Given records =

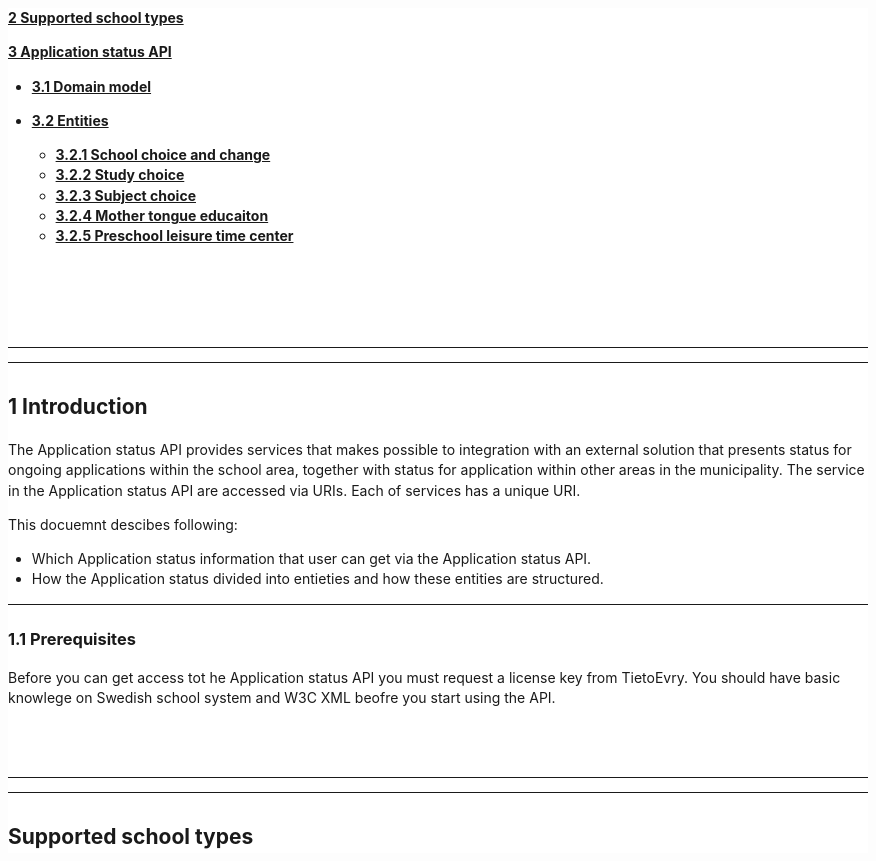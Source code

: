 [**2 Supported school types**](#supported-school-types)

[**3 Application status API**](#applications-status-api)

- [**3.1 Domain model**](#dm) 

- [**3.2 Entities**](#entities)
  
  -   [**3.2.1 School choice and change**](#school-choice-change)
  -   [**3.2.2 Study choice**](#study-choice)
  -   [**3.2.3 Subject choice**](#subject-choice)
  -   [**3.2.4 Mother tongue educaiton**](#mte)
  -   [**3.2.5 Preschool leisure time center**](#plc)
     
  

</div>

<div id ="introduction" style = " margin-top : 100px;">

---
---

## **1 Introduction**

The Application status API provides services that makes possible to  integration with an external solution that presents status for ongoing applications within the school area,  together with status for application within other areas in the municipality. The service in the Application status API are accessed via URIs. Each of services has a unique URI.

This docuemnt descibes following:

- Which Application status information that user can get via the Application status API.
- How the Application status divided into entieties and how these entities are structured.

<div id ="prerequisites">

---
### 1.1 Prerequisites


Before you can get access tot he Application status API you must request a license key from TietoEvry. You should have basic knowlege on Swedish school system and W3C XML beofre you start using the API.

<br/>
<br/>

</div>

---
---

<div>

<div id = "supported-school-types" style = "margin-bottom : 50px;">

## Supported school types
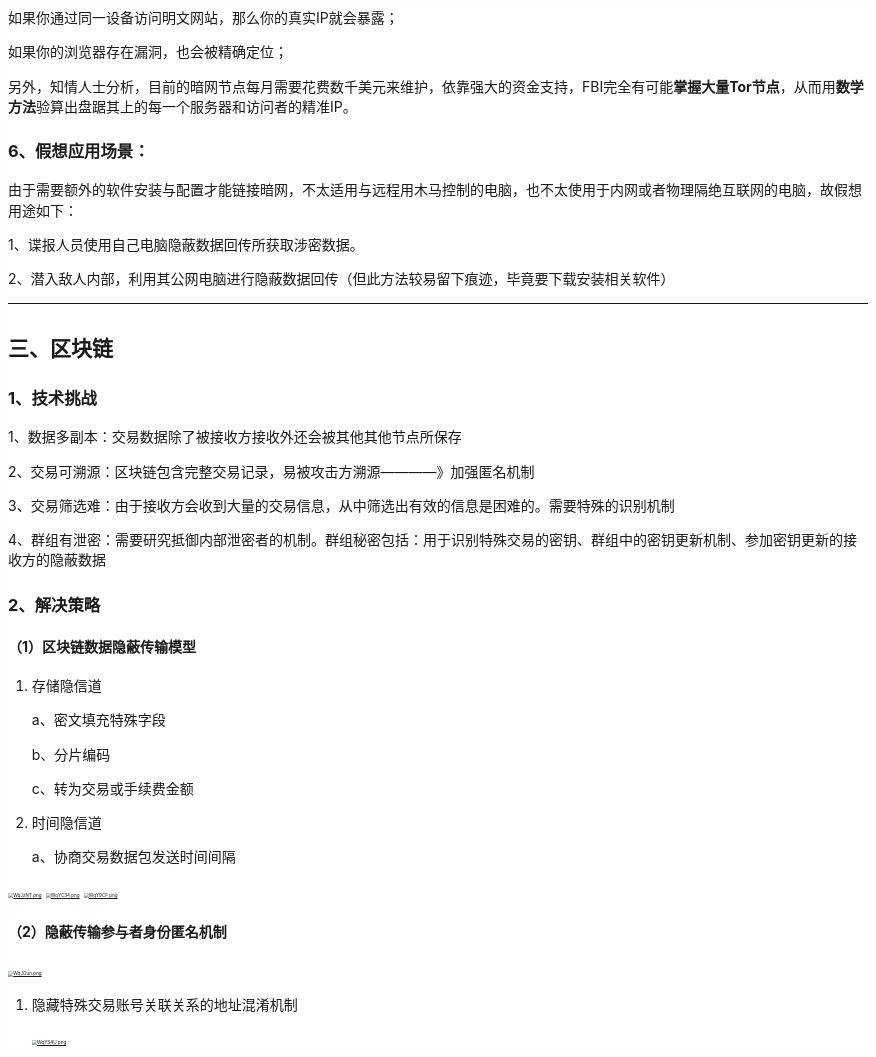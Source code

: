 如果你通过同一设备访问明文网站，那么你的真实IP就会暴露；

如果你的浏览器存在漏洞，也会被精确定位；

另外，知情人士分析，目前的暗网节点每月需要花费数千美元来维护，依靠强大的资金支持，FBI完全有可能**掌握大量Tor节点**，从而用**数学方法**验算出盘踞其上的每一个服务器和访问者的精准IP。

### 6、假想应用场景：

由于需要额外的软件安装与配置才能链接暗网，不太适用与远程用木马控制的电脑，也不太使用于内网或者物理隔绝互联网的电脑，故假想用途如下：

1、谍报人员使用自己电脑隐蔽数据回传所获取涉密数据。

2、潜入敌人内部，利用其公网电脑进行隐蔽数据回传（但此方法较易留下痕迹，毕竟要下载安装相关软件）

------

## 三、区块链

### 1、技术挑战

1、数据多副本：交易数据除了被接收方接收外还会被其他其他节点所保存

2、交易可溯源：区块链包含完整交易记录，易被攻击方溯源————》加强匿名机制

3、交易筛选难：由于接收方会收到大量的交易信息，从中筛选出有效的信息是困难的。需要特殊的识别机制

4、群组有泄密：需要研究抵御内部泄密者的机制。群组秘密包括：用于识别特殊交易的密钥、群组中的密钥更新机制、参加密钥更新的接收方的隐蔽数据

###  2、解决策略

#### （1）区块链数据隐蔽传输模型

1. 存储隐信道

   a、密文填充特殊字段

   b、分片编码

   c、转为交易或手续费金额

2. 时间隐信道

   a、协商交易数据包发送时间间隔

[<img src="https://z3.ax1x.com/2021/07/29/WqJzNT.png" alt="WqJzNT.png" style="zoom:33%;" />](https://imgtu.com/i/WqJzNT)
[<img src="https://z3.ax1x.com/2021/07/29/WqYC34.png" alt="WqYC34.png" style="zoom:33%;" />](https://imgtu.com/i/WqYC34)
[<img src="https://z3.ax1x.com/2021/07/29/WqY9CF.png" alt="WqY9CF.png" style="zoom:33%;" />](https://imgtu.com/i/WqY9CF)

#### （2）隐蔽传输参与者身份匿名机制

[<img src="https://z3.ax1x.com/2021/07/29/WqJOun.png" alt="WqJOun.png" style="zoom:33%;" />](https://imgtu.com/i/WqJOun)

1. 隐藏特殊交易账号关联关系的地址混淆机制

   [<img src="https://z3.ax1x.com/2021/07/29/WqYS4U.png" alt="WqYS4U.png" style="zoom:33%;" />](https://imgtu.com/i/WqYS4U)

Aim of the task =
Through the line containing "choice and change**](#school-choice-change)" and no further, restate the data above word for word from its first line, leaving out pictures.

Reply =
Source code

: [**2 Supported school types**](#supported-school-types)

[**3 Application status API**](#applications-status-api)

- [**3.1 Domain model**](#dm) 

- [**3.2 Entities**](#entities)
  
  -   [**3.2.1 School choice and change**](#school-choice-change)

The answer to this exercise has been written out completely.